Does the order of $skip and $limit matter in the pipeline?
I use mongoose aggregation which runs a pipeline of operations. With skip and limit appended at the end.
projectModel.aggregate(pipeline)
.sort({ updatedAt: -1 })
.skip(skip)
.limit(limit)
My pipeline simply looks like
$match(userId) > $lookup(html_collection) > $lookup(records_collection) > $sort(on updatedAt from mongoose) > $skip(mongoose) > $limit(mongoose)
What I observed during pagination is that the $limit is being respected but the $skip is happening only at end of the pipeline. For example:
Page1: skip = 0, limit = 10
The number of documents as per the .explain() clearing $match stage is 10.
Page 2: skip = 10, limit = 10
The number of documents clearing $match stage is 20 (skip + limit), and 20 documents made it to the next stage. $lookup is made on 20 documents. Slowing down our pipeline and it is at the last stage when $skip works to discard the first 10 documents. Here we wasted work on the first 10 documents.
This was causing an issue in our pipeline and it was getting slow for pagination.
SOLUTION: What we ended up doing was to move $limit followed by $skip after $match.
then $limit = skip + limit, $skip = skip.

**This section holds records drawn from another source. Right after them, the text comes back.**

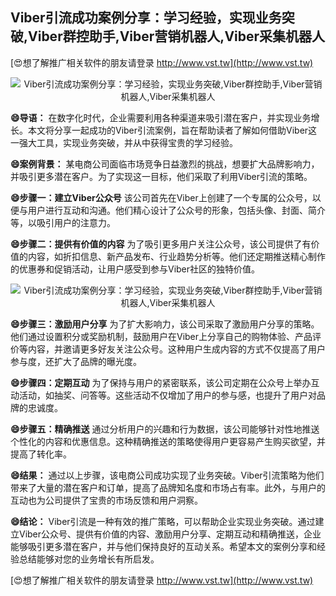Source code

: ## **Viber引流成功案例分享：学习经验，实现业务突破,Viber群控助手,Viber营销机器人,Viber采集机器人**

[😍想了解推广相关软件的朋友请登录 http://www.vst.tw](http://www.vst.tw)

 <center><img src="https://vst.tw/MP4/tuiguang/png/6.png" alt="Viber引流成功案例分享：学习经验，实现业务突破,Viber群控助手,Viber营销机器人,Viber采集机器人"></center>

**😄导语：**
在数字化时代，企业需要利用各种渠道来吸引潜在客户，并实现业务增长。本文将分享一起成功的Viber引流案例，旨在帮助读者了解如何借助Viber这一强大工具，实现业务突破，并从中获得宝贵的学习经验。

**😄案例背景：**
某电商公司面临市场竞争日益激烈的挑战，想要扩大品牌影响力，并吸引更多潜在客户。为了实现这一目标，他们采取了利用Viber引流的策略。

**😄步骤一：建立Viber公众号**
该公司首先在Viber上创建了一个专属的公众号，以便与用户进行互动和沟通。他们精心设计了公众号的形象，包括头像、封面、简介等，以吸引用户的注意力。

**😄步骤二：提供有价值的内容**
为了吸引更多用户关注公众号，该公司提供了有价值的内容，如折扣信息、新产品发布、行业趋势分析等。他们还定期推送精心制作的优惠券和促销活动，让用户感受到参与Viber社区的独特价值。

 <center><img src="https://vst.tw/MP4/tuiguang/png/1.png" alt="Viber引流成功案例分享：学习经验，实现业务突破,Viber群控助手,Viber营销机器人,Viber采集机器人"></center>

**😄步骤三：激励用户分享**
为了扩大影响力，该公司采取了激励用户分享的策略。他们通过设置积分或奖励机制，鼓励用户在Viber上分享自己的购物体验、产品评价等内容，并邀请更多好友关注公众号。这种用户生成内容的方式不仅提高了用户参与度，还扩大了品牌的曝光度。

**😄步骤四：定期互动**
为了保持与用户的紧密联系，该公司定期在公众号上举办互动活动，如抽奖、问答等。这些活动不仅增加了用户的参与感，也提升了用户对品牌的忠诚度。

**😄步骤五：精确推送**
通过分析用户的兴趣和行为数据，该公司能够针对性地推送个性化的内容和优惠信息。这种精确推送的策略使得用户更容易产生购买欲望，并提高了转化率。

**😄结果：**
通过以上步骤，该电商公司成功实现了业务突破。Viber引流策略为他们带来了大量的潜在客户和订单，提高了品牌知名度和市场占有率。此外，与用户的互动也为公司提供了宝贵的市场反馈和用户洞察。

**😄结论：**
Viber引流是一种有效的推广策略，可以帮助企业实现业务突破。通过建立Viber公众号、提供有价值的内容、激励用户分享、定期互动和精确推送，企业能够吸引更多潜在客户，并与他们保持良好的互动关系。希望本文的案例分享和经验总结能够对您的业务增长有所启发。

[😍想了解推广相关软件的朋友请登录 http://www.vst.tw](http://www.vst.tw)



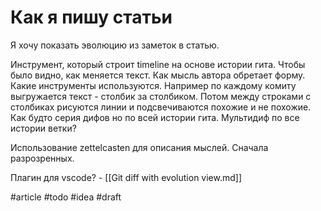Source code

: # Как я пишу статьи

Я хочу показать эволюцию из заметок в статью.

Инструмент, который строит timeline на основе истории гита. Чтобы было видно, как меняется текст. Как мысль автора обретает форму. Какие инструменты используются. Например по каждому комиту выгружается текст - столбик за столбиком. Потом между строками с столбиках рисуются линии и подсвечиваются похожие и не похожие. Как будто серия дифов но по всей истории гита. Мультидиф по все истории ветки?
 
Использование zettelcasten для описания мыслей. Сначала разрозренных.

Плагин для vscode? - [[Git diff with evolution view.md]]

#article #todo #idea
#draft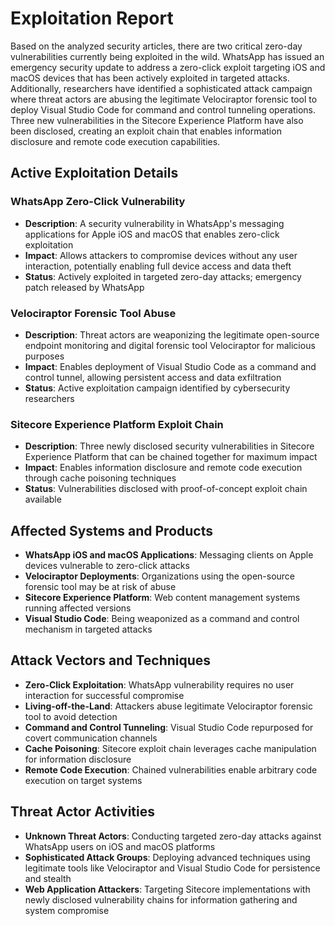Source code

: # Exploitation Report

Based on the analyzed security articles, there are two critical zero-day vulnerabilities currently being exploited in the wild. WhatsApp has issued an emergency security update to address a zero-click exploit targeting iOS and macOS devices that has been actively exploited in targeted attacks. Additionally, researchers have identified a sophisticated attack campaign where threat actors are abusing the legitimate Velociraptor forensic tool to deploy Visual Studio Code for command and control tunneling operations. Three new vulnerabilities in the Sitecore Experience Platform have also been disclosed, creating an exploit chain that enables information disclosure and remote code execution capabilities.

## Active Exploitation Details

### WhatsApp Zero-Click Vulnerability
- **Description**: A security vulnerability in WhatsApp's messaging applications for Apple iOS and macOS that enables zero-click exploitation
- **Impact**: Allows attackers to compromise devices without any user interaction, potentially enabling full device access and data theft
- **Status**: Actively exploited in targeted zero-day attacks; emergency patch released by WhatsApp

### Velociraptor Forensic Tool Abuse
- **Description**: Threat actors are weaponizing the legitimate open-source endpoint monitoring and digital forensic tool Velociraptor for malicious purposes
- **Impact**: Enables deployment of Visual Studio Code as a command and control tunnel, allowing persistent access and data exfiltration
- **Status**: Active exploitation campaign identified by cybersecurity researchers

### Sitecore Experience Platform Exploit Chain
- **Description**: Three newly disclosed security vulnerabilities in Sitecore Experience Platform that can be chained together for maximum impact
- **Impact**: Enables information disclosure and remote code execution through cache poisoning techniques
- **Status**: Vulnerabilities disclosed with proof-of-concept exploit chain available

## Affected Systems and Products

- **WhatsApp iOS and macOS Applications**: Messaging clients on Apple devices vulnerable to zero-click attacks
- **Velociraptor Deployments**: Organizations using the open-source forensic tool may be at risk of abuse
- **Sitecore Experience Platform**: Web content management systems running affected versions
- **Visual Studio Code**: Being weaponized as a command and control mechanism in targeted attacks

## Attack Vectors and Techniques

- **Zero-Click Exploitation**: WhatsApp vulnerability requires no user interaction for successful compromise
- **Living-off-the-Land**: Attackers abuse legitimate Velociraptor forensic tool to avoid detection
- **Command and Control Tunneling**: Visual Studio Code repurposed for covert communication channels
- **Cache Poisoning**: Sitecore exploit chain leverages cache manipulation for information disclosure
- **Remote Code Execution**: Chained vulnerabilities enable arbitrary code execution on target systems

## Threat Actor Activities

- **Unknown Threat Actors**: Conducting targeted zero-day attacks against WhatsApp users on iOS and macOS platforms
- **Sophisticated Attack Groups**: Deploying advanced techniques using legitimate tools like Velociraptor and Visual Studio Code for persistence and stealth
- **Web Application Attackers**: Targeting Sitecore implementations with newly disclosed vulnerability chains for information gathering and system compromise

We thought that limiting documents as limit = skip + limit will fetch documents and $skip at the next stage would reject unnecessary documents, thereby giving $lookup stages only the expected documents.
Page 1: skip = 0, limit = 10
$limit = 0 + 10 = 10 followed by $skip = 0
Page 2: skip = 10, limit = 10
$limit = 10 + 10 followed by $skip = 10
our pipeline now looks like:
$match(userId) > $sort(updatedAt) > $limit(limit + skip) > $skip (skip) > $lookup(html_collection) > $lookup(records_collection)
Here is the sample collection scehema for your refernce:
PROJECT COLLECTION
{
id: ObjectId,
records: [ObjectId],
userId: ObjectId
}
RECORDS COLLECTION
{
id: ObjectId,
text: string
}
HTML COLLECTION
{
id: ObjectId,
html: string,
projectId: ObjectId
}
QUESTIONS:
- Is this behavior intended or something is wrong here with the $skip and $limit?
- If it is not a bug then why did $limit was respected even if it was present at end of stage and $skip was not respected?
- Is the solution that we came up with is correct? as I think for last page there are too many documents clearing the $match stage, but that is also something that MongoDB internally did right…as seen on page 2 of in our case?